** Work task **
All of the lines below are to be transcribed faithfully, with pictures excluded from the copy.

** Provided records **
+ + + +

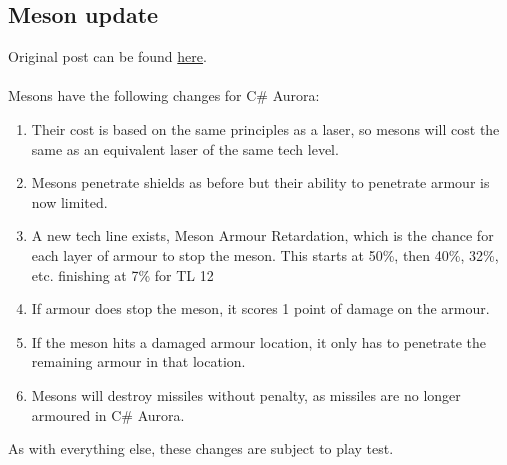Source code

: \documentclass[../../Aurora C# unofficial manual.tex]{subfiles}
\begin{document}
		\subsection{Meson update}
	Original post can be found
	\href{http://aurora2.pentarch.org/index.php?topic=8495.msg111663#msg111663}{here}.
	\\\\
	
	Mesons have the following changes for C\# Aurora:
	\begin{enumerate}
		\item Their cost is based on the same principles as a laser, so mesons will cost the same as an equivalent laser of the same tech level.
		\item Mesons penetrate shields as before but their ability to penetrate armour is now limited.
		\item A new tech line exists, Meson Armour Retardation, which is the chance for each layer of armour to stop the meson. This starts at 50\%, then 40\%, 32\%, etc. finishing at 7\% for TL 12
		\item If armour does stop the meson, it scores 1 point of damage on the armour.
		\item If the meson hits a damaged armour location, it only has to penetrate the remaining armour in that location.
		\item Mesons will destroy missiles without penalty, as missiles are no longer armoured in C\# Aurora.
	\end{enumerate}
	As with everything else, these changes are subject to play test.
\end{document}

+ + + +

** Response to this exercise **
Source code

: \documentclass[../../Aurora C# unofficial manual.tex]{subfiles}
\begin{document}
		\subsection{Meson update}
	Original post can be found
	\href{http://aurora2.pentarch.org/index.php?topic=8495.msg111663#msg111663}{here}.
	\\\\
	
	Mesons have the following changes for C\# Aurora:
	\begin{enumerate}
		\item Their cost is based on the same principles as a laser, so mesons will cost the same as an equivalent laser of the same tech level.
		\item Mesons penetrate shields as before but their ability to penetrate armour is now limited.
		\item A new tech line exists, Meson Armour Retardation, which is the chance for each layer of armour to stop the meson. This starts at 50\%, then 40\%, 32\%, etc. finishing at 7\% for TL 12
		\item If armour does stop the meson, it scores 1 point of damage on the armour.
		\item If the meson hits a damaged armour location, it only has to penetrate the remaining armour in that location.
		\item Mesons will destroy missiles without penalty, as missiles are no longer armoured in C\# Aurora.
	\end{enumerate}
	As with everything else, these changes are subject to play test.
\end{document}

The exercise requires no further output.